Quality Tests

Types of Iron

Grey Iron
Having mechanical properties that are established by the tensile strength and hardness with chemical properties adding variations.
SG (Spheroidal Graphite) or Ductile Iron
Having properties that are established by the tensile strength and ductility based on the number and type of spheres of graphite formed which generally relates to the chemical composition.
Having mechanical properties of Hardness that generally relate to the chemical composition.
Having corrosion resistance generally related to the chemical analysis.

Alloyed Elements

Cast Iron is Fe (Iron) with a proportion of:

Carbon (2.5 to 4.5%) makes the iron easier to cast and machine.
Silicon (1.0 to 5%) softens the iron and helps grain size Higher %'s give heat stability.
Manganese (0.8%) Counteracts some impurities and strengthens & hardens.
Sulphur in normal iron but not wanted in Spheroidal Graphite Iron.
Phosphorus used to assist the flow of metal in drainpipe production, weakens the iron.
Copper strengthens the metal and forms finer grains.
Magnesium converts flake graphite to spheroidal graphite giving strength & ductility.
Nickel strengthens and in larger (18-22%) quantities provides corrossion resistance.
Chrome hardens and weakens, mixed with Ni 2% and Cr22-28% very hard wearing.
Aluminium detrimental producing gasses within structure.

Testing Categories

Testing for cast iron falls into 4 categories: Visual, Mechanical, Chemical, Non Destructive.

1. Visual Inspection
Test Material type Description
Wedge sample Grey Iron Taken from the furnace the sample is wedge shaped.

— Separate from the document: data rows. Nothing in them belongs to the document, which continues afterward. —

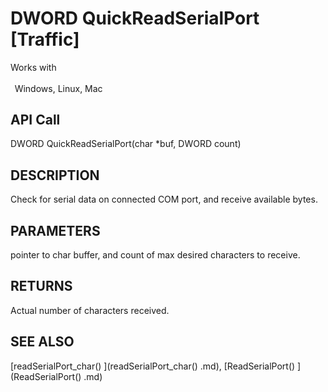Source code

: # DWORD QuickReadSerialPort [Traffic]

Works with <p class="s1" style="padding-top: 2pt;padding-left: 5pt;text-indent: 0pt;text-align: left;"><a name="bookmark100">&zwnj;</a>Windows, Linux, Mac<a name="bookmark101">&zwnj;</a></p>

## API Call
DWORD QuickReadSerialPort(char *buf, DWORD count)
## DESCRIPTION
Check for serial data on connected COM port, and receive available bytes.

## PARAMETERS
pointer to char buffer, and count of max desired characters to receive.

## RETURNS
Actual number of characters received.

## SEE ALSO
[readSerialPort_char() ](readSerialPort_char() .md), [ReadSerialPort() ](ReadSerialPort() .md)
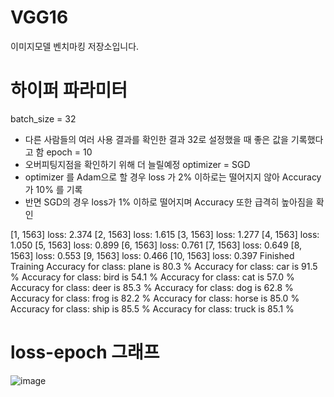 # VGG16
이미지모델 벤치마킹 저장소입니다.

# 하이퍼 파라미터
batch_size = 32
 - 다른 사람들의 여러 사용 결과를 확인한 결과 32로 설정했을 때 좋은 값을 기록했다고 함
epoch = 10
 - 오버피팅지점을 확인하기 위해 더 늘릴예정
optimizer = SGD
 - optimizer 를 Adam으로 할 경우 loss 가 2% 이하로는 떨어지지 않아 Accuracy 가 10% 를 기록
 - 반면 SGD의 경우 loss가 1% 이하로 떨어지며 Accuracy 또한 급격히 높아짐을 확인

[1,  1563] loss: 2.374
[2,  1563] loss: 1.615
[3,  1563] loss: 1.277
[4,  1563] loss: 1.050
[5,  1563] loss: 0.899
[6,  1563] loss: 0.761
[7,  1563] loss: 0.649
[8,  1563] loss: 0.553
[9,  1563] loss: 0.466
[10,  1563] loss: 0.397
Finished Training
Accuracy for class: plane is 80.3 %
Accuracy for class: car   is 91.5 %
Accuracy for class: bird  is 54.1 %
Accuracy for class: cat   is 57.0 %
Accuracy for class: deer  is 85.3 %
Accuracy for class: dog   is 62.8 %
Accuracy for class: frog  is 82.2 %
Accuracy for class: horse is 85.0 %
Accuracy for class: ship  is 85.5 %
Accuracy for class: truck is 85.1 %

# loss-epoch 그래프
![image](https://user-images.githubusercontent.com/113009722/228559751-046ce036-fc25-4802-b97b-b84d699ebc68.png)
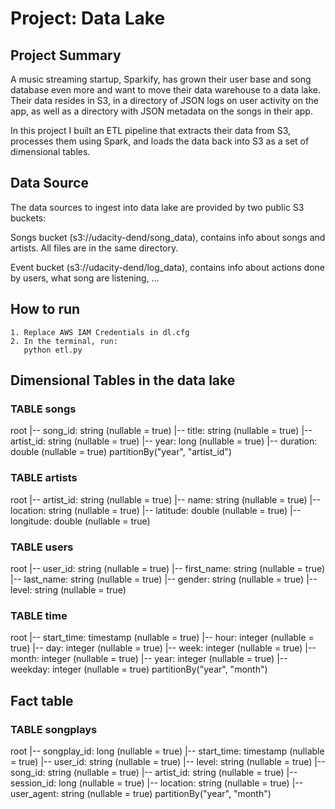 # Project: Data Lake

## Project Summary
A music streaming startup, Sparkify, has grown their user base and song database even more and want to move their data warehouse to a data lake. Their data resides in S3, in a directory of JSON logs on user activity on the app, as well as a directory with JSON metadata on the songs in their app.

In this project I built an ETL pipeline that extracts their data from S3, processes them using Spark, and loads the data back into S3 as a set of dimensional tables.


## Data Source
The data sources to ingest into data lake are provided by two public S3 buckets:

Songs bucket (s3://udacity-dend/song_data), contains info about songs and artists. All files are in the same directory.

Event bucket (s3://udacity-dend/log_data), contains info about actions done by users, what song are listening, ...

## How to run
    1. Replace AWS IAM Credentials in dl.cfg
    2. In the terminal, run:
       python etl.py

## Dimensional Tables in the data lake
### TABLE songs

root
 |-- song_id: string (nullable = true)
 |-- title: string (nullable = true)
 |-- artist_id: string (nullable = true)
 |-- year: long (nullable = true)
 |-- duration: double (nullable = true)
partitionBy("year", "artist_id")

### TABLE artists
 
 root
 |-- artist_id: string (nullable = true)
 |-- name: string (nullable = true)
 |-- location: string (nullable = true)
 |-- latitude: double (nullable = true)
 |-- longitude: double (nullable = true)
 
### TABLE users

root
 |-- user_id: string (nullable = true)
 |-- first_name: string (nullable = true)
 |-- last_name: string (nullable = true)
 |-- gender: string (nullable = true)
 |-- level: string (nullable = true)
 
### TABLE time

root
 |-- start_time: timestamp (nullable = true)
 |-- hour: integer (nullable = true)
 |-- day: integer (nullable = true)
 |-- week: integer (nullable = true)
 |-- month: integer (nullable = true)
 |-- year: integer (nullable = true)
 |-- weekday: integer (nullable = true)
partitionBy("year", "month")

## Fact table

### TABLE songplays
root
 |-- songplay_id: long (nullable = true)
 |-- start_time: timestamp (nullable = true)
 |-- user_id: string (nullable = true)
 |-- level: string (nullable = true)
 |-- song_id: string (nullable = true)
 |-- artist_id: string (nullable = true)
 |-- session_id: long (nullable = true)
 |-- location: string (nullable = true)
 |-- user_agent: string (nullable = true)
partitionBy("year", "month")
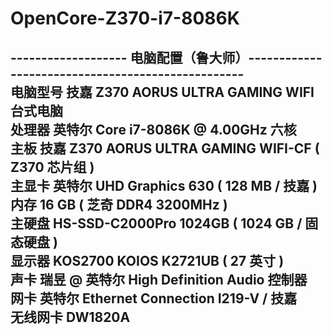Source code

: # OpenCore-Z370-i7-8086K

------------------- 电脑配置（鲁大师）--------------------------------------------------  
  电脑型号            技嘉 Z370 AORUS ULTRA GAMING WIFI 台式电脑  
  处理器              英特尔 Core i7-8086K @ 4.00GHz 六核  
  主板                技嘉 Z370 AORUS ULTRA GAMING WIFI-CF ( Z370 芯片组 )  
  主显卡              英特尔 UHD Graphics 630 ( 128 MB / 技嘉 )  
  内存                16 GB ( 芝奇 DDR4 3200MHz )  
  主硬盘               HS-SSD-C2000Pro 1024GB ( 1024 GB / 固态硬盘 )  
  显示器              KOS2700 KOIOS K2721UB ( 27 英寸  )  
  声卡                瑞昱  @ 英特尔 High Definition Audio 控制器  
  网卡                英特尔 Ethernet Connection  I219-V / 技嘉  
  无线网卡            DW1820A  
-------------------------------------------------------------------------------------
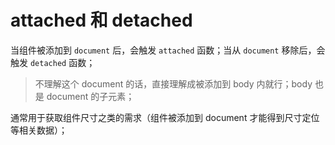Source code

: # attached 和 detached

当组件被添加到 `document` 后，会触发 `attached` 函数；当从 `document` 移除后，会触发 `detached` 函数；

> 不理解这个 document 的话，直接理解成被添加到 body 内就行；body 也是 document 的子元素；

通常用于获取组件尺寸之类的需求（组件被添加到 document 才能得到尺寸定位等相关数据）；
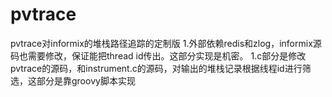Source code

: # pvtrace
pvtrace对informix的堆栈路径追踪的定制版
1.外部依赖redis和zlog，informix源码也需要修改，保证能把thread id传出。这部分实现是机密。
1.c部分是修改pvtrace的源码，和instrument.c的源码，对输出的堆栈记录根据线程id进行筛选，这部分是靠groovy脚本实现
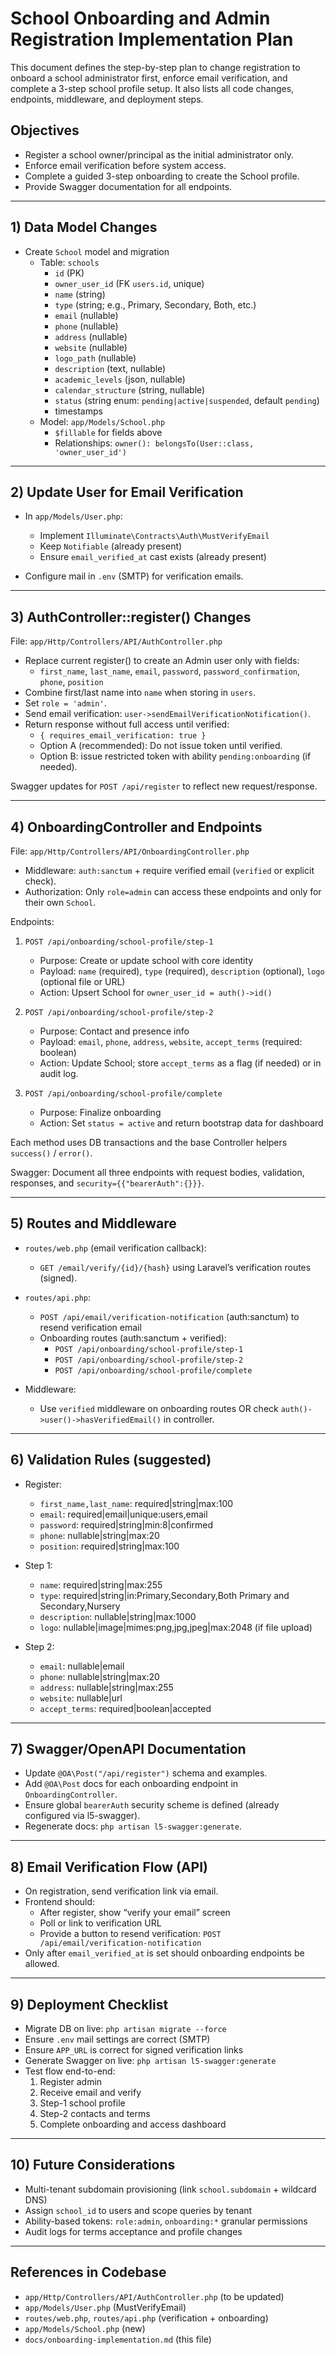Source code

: # School Onboarding and Admin Registration Implementation Plan

This document defines the step-by-step plan to change registration to onboard a school administrator first, enforce email verification, and complete a 3-step school profile setup. It also lists all code changes, endpoints, middleware, and deployment steps.

## Objectives
- Register a school owner/principal as the initial administrator only.
- Enforce email verification before system access.
- Complete a guided 3-step onboarding to create the School profile.
- Provide Swagger documentation for all endpoints.

---

## 1) Data Model Changes

- Create `School` model and migration
  - Table: `schools`
    - `id` (PK)
    - `owner_user_id` (FK `users.id`, unique)
    - `name` (string)
    - `type` (string; e.g., Primary, Secondary, Both, etc.)
    - `email` (nullable)
    - `phone` (nullable)
    - `address` (nullable)
    - `website` (nullable)
    - `logo_path` (nullable)
    - `description` (text, nullable)
    - `academic_levels` (json, nullable)
    - `calendar_structure` (string, nullable)
    - `status` (string enum: `pending|active|suspended`, default `pending`)
    - timestamps
  - Model: `app/Models/School.php`
    - `$fillable` for fields above
    - Relationships: `owner(): belongsTo(User::class, 'owner_user_id')`

---

## 2) Update User for Email Verification

- In `app/Models/User.php`:
  - Implement `Illuminate\Contracts\Auth\MustVerifyEmail`
  - Keep `Notifiable` (already present)
  - Ensure `email_verified_at` cast exists (already present)

- Configure mail in `.env` (SMTP) for verification emails.

---

## 3) AuthController::register() Changes

File: `app/Http/Controllers/API/AuthController.php`

- Replace current register() to create an Admin user only with fields:
  - `first_name`, `last_name`, `email`, `password`, `password_confirmation`, `phone`, `position`
- Combine first/last name into `name` when storing in `users`.
- Set `role = 'admin'`.
- Send email verification: `user->sendEmailVerificationNotification()`.
- Return response without full access until verified:
  - `{ requires_email_verification: true }`
  - Option A (recommended): Do not issue token until verified.
  - Option B: issue restricted token with ability `pending:onboarding` (if needed).

Swagger updates for `POST /api/register` to reflect new request/response.

---

## 4) OnboardingController and Endpoints

File: `app/Http/Controllers/API/OnboardingController.php`

- Middleware: `auth:sanctum` + require verified email (`verified` or explicit check).
- Authorization: Only `role=admin` can access these endpoints and only for their own `School`.

Endpoints:
1. `POST /api/onboarding/school-profile/step-1`
   - Purpose: Create or update school with core identity
   - Payload: `name` (required), `type` (required), `description` (optional), `logo` (optional file or URL)
   - Action: Upsert School for `owner_user_id = auth()->id()`

2. `POST /api/onboarding/school-profile/step-2`
   - Purpose: Contact and presence info
   - Payload: `email`, `phone`, `address`, `website`, `accept_terms` (required: boolean)
   - Action: Update School; store `accept_terms` as a flag (if needed) or in audit log.

3. `POST /api/onboarding/school-profile/complete`
   - Purpose: Finalize onboarding
   - Action: Set `status = active` and return bootstrap data for dashboard

Each method uses DB transactions and the base Controller helpers `success()` / `error()`.

Swagger: Document all three endpoints with request bodies, validation, responses, and `security={{"bearerAuth":{}}}`.

---

## 5) Routes and Middleware

- `routes/web.php` (email verification callback):
  - `GET /email/verify/{id}/{hash}` using Laravel’s verification routes (signed).

- `routes/api.php`:
  - `POST /api/email/verification-notification` (auth:sanctum) to resend verification email
  - Onboarding routes (auth:sanctum + verified):
    - `POST /api/onboarding/school-profile/step-1`
    - `POST /api/onboarding/school-profile/step-2`
    - `POST /api/onboarding/school-profile/complete`

- Middleware:
  - Use `verified` middleware on onboarding routes OR check `auth()->user()->hasVerifiedEmail()` in controller.

---

## 6) Validation Rules (suggested)

- Register:
  - `first_name,last_name`: required|string|max:100
  - `email`: required|email|unique:users,email
  - `password`: required|string|min:8|confirmed
  - `phone`: nullable|string|max:20
  - `position`: required|string|max:100

- Step 1:
  - `name`: required|string|max:255
  - `type`: required|string|in:Primary,Secondary,Both Primary and Secondary,Nursery
  - `description`: nullable|string|max:1000
  - `logo`: nullable|image|mimes:png,jpg,jpeg|max:2048 (if file upload)

- Step 2:
  - `email`: nullable|email
  - `phone`: nullable|string|max:20
  - `address`: nullable|string|max:255
  - `website`: nullable|url
  - `accept_terms`: required|boolean|accepted

---

## 7) Swagger/OpenAPI Documentation

- Update `@OA\Post("/api/register")` schema and examples.
- Add `@OA\Post` docs for each onboarding endpoint in `OnboardingController`.
- Ensure global `bearerAuth` security scheme is defined (already configured via l5-swagger).
- Regenerate docs: `php artisan l5-swagger:generate`.

---

## 8) Email Verification Flow (API)

- On registration, send verification link via email.
- Frontend should:
  - After register, show “verify your email” screen
  - Poll or link to verification URL
  - Provide a button to resend verification: `POST /api/email/verification-notification`
- Only after `email_verified_at` is set should onboarding endpoints be allowed.

---

## 9) Deployment Checklist

- Migrate DB on live: `php artisan migrate --force`
- Ensure `.env` mail settings are correct (SMTP)
- Ensure `APP_URL` is correct for signed verification links
- Generate Swagger on live: `php artisan l5-swagger:generate`
- Test flow end-to-end:
  1) Register admin
  2) Receive email and verify
  3) Step-1 school profile
  4) Step-2 contacts and terms
  5) Complete onboarding and access dashboard

---

## 10) Future Considerations

- Multi-tenant subdomain provisioning (link `school.subdomain` + wildcard DNS)
- Assign `school_id` to users and scope queries by tenant
- Ability-based tokens: `role:admin`, `onboarding:*` granular permissions
- Audit logs for terms acceptance and profile changes

---

## References in Codebase
- `app/Http/Controllers/API/AuthController.php` (to be updated)
- `app/Models/User.php` (MustVerifyEmail)
- `routes/web.php`, `routes/api.php` (verification + onboarding)
- `app/Models/School.php` (new)
- `docs/onboarding-implementation.md` (this file)
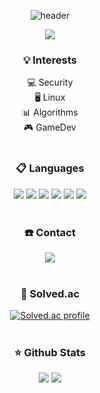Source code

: <div align="center">

![header](https://capsule-render.vercel.app/api?type=transparent&height=200&section=header&text=CVE_Zeroday&fontSize=90&fontColor=bd93f9&fontAlignY=50&animation=fadeIn&desc=T.Y.Kim&descSize=30&descAlignY=90&descAlign=80)

<a href="https://hits.seeyoufarm.com"><img src="https://hits.seeyoufarm.com/api/count/incr/badge.svg?url=https%3A%2F%2Fgithub.com%2Fcvezeroday%2Fhit-counter&count_bg=%23BD93F9&title_bg=%23555555&icon=&icon_color=%23E7E7E7&title=hits&edge_flat=true"/></a>

### 💡 Interests

💻 Security <br/>
🖥️ Linux <br/>
📊 Algorithms <br/>
🎮 GameDev <br/>
<br/>

### 📋 Languages

<img src="https://img.shields.io/badge/_C_-a8b9cc?style=flat-square&logo=C&logoColor=white"/></a>
<img src="https://img.shields.io/badge/C++-00599c?style=flat-square&logo=cplusplus&logoColor=white"/></a>
<img src="https://img.shields.io/badge/X64_Assembly-0071c5?style=flat-square&logo=intel&logoColor=white"/></a>
<img src="https://img.shields.io/badge/ARM_Assembly-0091bd?style=flat-square&logo=arm&logoColor=white"/></a>
<img src="https://img.shields.io/badge/Python-3776ab?style=flat-square&logo=Python&logoColor=white"/></a>
<img src="https://img.shields.io/badge/CSharp-512bd4?style=flat-square&logo=dotnet&logoColor=white"/></a>
<br/><br/>

### ☎️ Contact

<a href="mailto:tykim050206@gmail.com" target="_blank">
<img src="https://img.shields.io/badge/tykim050206@gmail.com-ea4335?style=flat-square&logo=gmail&logoColor=white"/></a>
<br/><br/>

### 📝 Solved.ac

[![Solved.ac profile](http://mazassumnida.wtf/api/v2/generate_badge?boj=cve_zeroday)](https://solved.ac/cve_zeroday)
<br/><br/>

### ⭐ Github Stats

<img src="https://github-readme-stats.vercel.app/api?username=CVEZeroday&rank_icon=github&bg_color=282a36&text_color=f8f8f2&title_color=bd93f9">
<img src="https://github-readme-stats.vercel.app/api/top-langs/?username=CVEZeroday&layout=compact&bg_color=282a36&text_color=f8f8f2&title_color=bd93f9"><br/><br/>

</div>
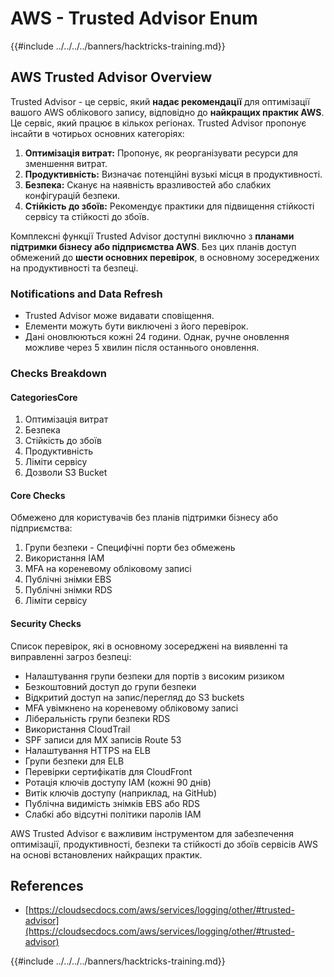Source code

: # AWS - Trusted Advisor Enum

{{#include ../../../../banners/hacktricks-training.md}}

## AWS Trusted Advisor Overview

Trusted Advisor - це сервіс, який **надає рекомендації** для оптимізації вашого AWS облікового запису, відповідно до **найкращих практик AWS**. Це сервіс, який працює в кількох регіонах. Trusted Advisor пропонує інсайти в чотирьох основних категоріях:

1. **Оптимізація витрат:** Пропонує, як реорганізувати ресурси для зменшення витрат.
2. **Продуктивність:** Визначає потенційні вузькі місця в продуктивності.
3. **Безпека:** Сканує на наявність вразливостей або слабких конфігурацій безпеки.
4. **Стійкість до збоїв:** Рекомендує практики для підвищення стійкості сервісу та стійкості до збоїв.

Комплексні функції Trusted Advisor доступні виключно з **планами підтримки бізнесу або підприємства AWS**. Без цих планів доступ обмежений до **шести основних перевірок**, в основному зосереджених на продуктивності та безпеці.

### Notifications and Data Refresh

- Trusted Advisor може видавати сповіщення.
- Елементи можуть бути виключені з його перевірок.
- Дані оновлюються кожні 24 години. Однак, ручне оновлення можливе через 5 хвилин після останнього оновлення.

### **Checks Breakdown**

#### CategoriesCore

1. Оптимізація витрат
2. Безпека
3. Стійкість до збоїв
4. Продуктивність
5. Ліміти сервісу
6. Дозволи S3 Bucket

#### Core Checks

Обмежено для користувачів без планів підтримки бізнесу або підприємства:

1. Групи безпеки - Специфічні порти без обмежень
2. Використання IAM
3. MFA на кореневому обліковому записі
4. Публічні знімки EBS
5. Публічні знімки RDS
6. Ліміти сервісу

#### Security Checks

Список перевірок, які в основному зосереджені на виявленні та виправленні загроз безпеці:

- Налаштування групи безпеки для портів з високим ризиком
- Безкоштовний доступ до групи безпеки
- Відкритий доступ на запис/перегляд до S3 buckets
- MFA увімкнено на кореневому обліковому записі
- Ліберальність групи безпеки RDS
- Використання CloudTrail
- SPF записи для MX записів Route 53
- Налаштування HTTPS на ELB
- Групи безпеки для ELB
- Перевірки сертифікатів для CloudFront
- Ротація ключів доступу IAM (кожні 90 днів)
- Витік ключів доступу (наприклад, на GitHub)
- Публічна видимість знімків EBS або RDS
- Слабкі або відсутні політики паролів IAM

AWS Trusted Advisor є важливим інструментом для забезпечення оптимізації, продуктивності, безпеки та стійкості до збоїв сервісів AWS на основі встановлених найкращих практик.

## **References**

- [https://cloudsecdocs.com/aws/services/logging/other/#trusted-advisor](https://cloudsecdocs.com/aws/services/logging/other/#trusted-advisor)

{{#include ../../../../banners/hacktricks-training.md}}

Poured into the mould the wedge is cooled rapidly and broken to see the 'depth of chill'. This appears as a silver area as opposed to the normal grey of the iron. The length of chill is measured from the front of the wedge and can be used as an indicator by referral to the mechanical properties.
Microscopic Analysis Grey Iron, SG, Ni-Hard, Ni-Resist Requires specimen polishing to show grain boundaries, size, shape and type. Specimen is etched with acid to accentuate grain types. Used to count the number of, size and shape of graphite formations.
Suitable for all irons
2. Mechanical Testing
Test Description
Hardness Test Using an impact tester, where a force is used to indent the surface of the casting. The depth and size of the indentation in measured against known parameters and the hardness of several tests is used. The results can be given in various units such as BHN (Brinell Hardness Number)
Tensile Test A sample piece is prepared of known dimensions. The piece is clamped in a tensometer and stretched until fatigue causes the sample to break. The force used is calculated to give a tensile strength in Newtons per square millimetre.
Ductility A sample is prepared of known dimensions. The sample is bent to destruction and the percentage bend is the Ductility represented as a percentage. Grey Iron has very little whilst SG can be as much as 20%
Suitable for all irons, although Ni-Hard presents a problem in preparing samples owing to its hardness.
3. Chemical Analysis
Test Description
Wet and dry (more expensive) Where the materials are ground , weighed and tested by their chemical reactions to other chemicals to determine the percentage of each element present.
Coin Sample (modern way) A sample of the metal is taken in a graphite mould giving a small disc of iron, the sample disc is polished and 'sparked' in a spectrograph at high temperatures. The resulting vapour is analysed for the proportion of each element present.
Suitable for all irons
4. Non Destructive Testing
Test Description
Ultrasonics Sound waves are used to look through the casting, holes provide an anomaly to the echo and the results indicate porosity or shrinkage. However, cast iron and especially SG iron do not ultrasonic particularly well. This is due to the carbon/graphite within the iron appearing as holes and the sensitivity of the testing equipment. The equipment is adjusted for the carbon and will not pick up small areas of porosity.
MPI Magnetic Particle Inspection. The casting is painted with a whitewash, iron filings are painted, in a loose wash, onto the area to be to be tested and a magnetic charge is induced in the casting. Areas of cracks or sub-surface shrinkage causes a disruption in the magnetic field and a concentration of filings around the defect. Efficient and simple.
Radiography The casting is subject to x-rays and the resultant photographic plates analysed visually for defects.
To confirm the integrity of the iron castings, searching for physical defects which may lay hidden beneath the surface skin.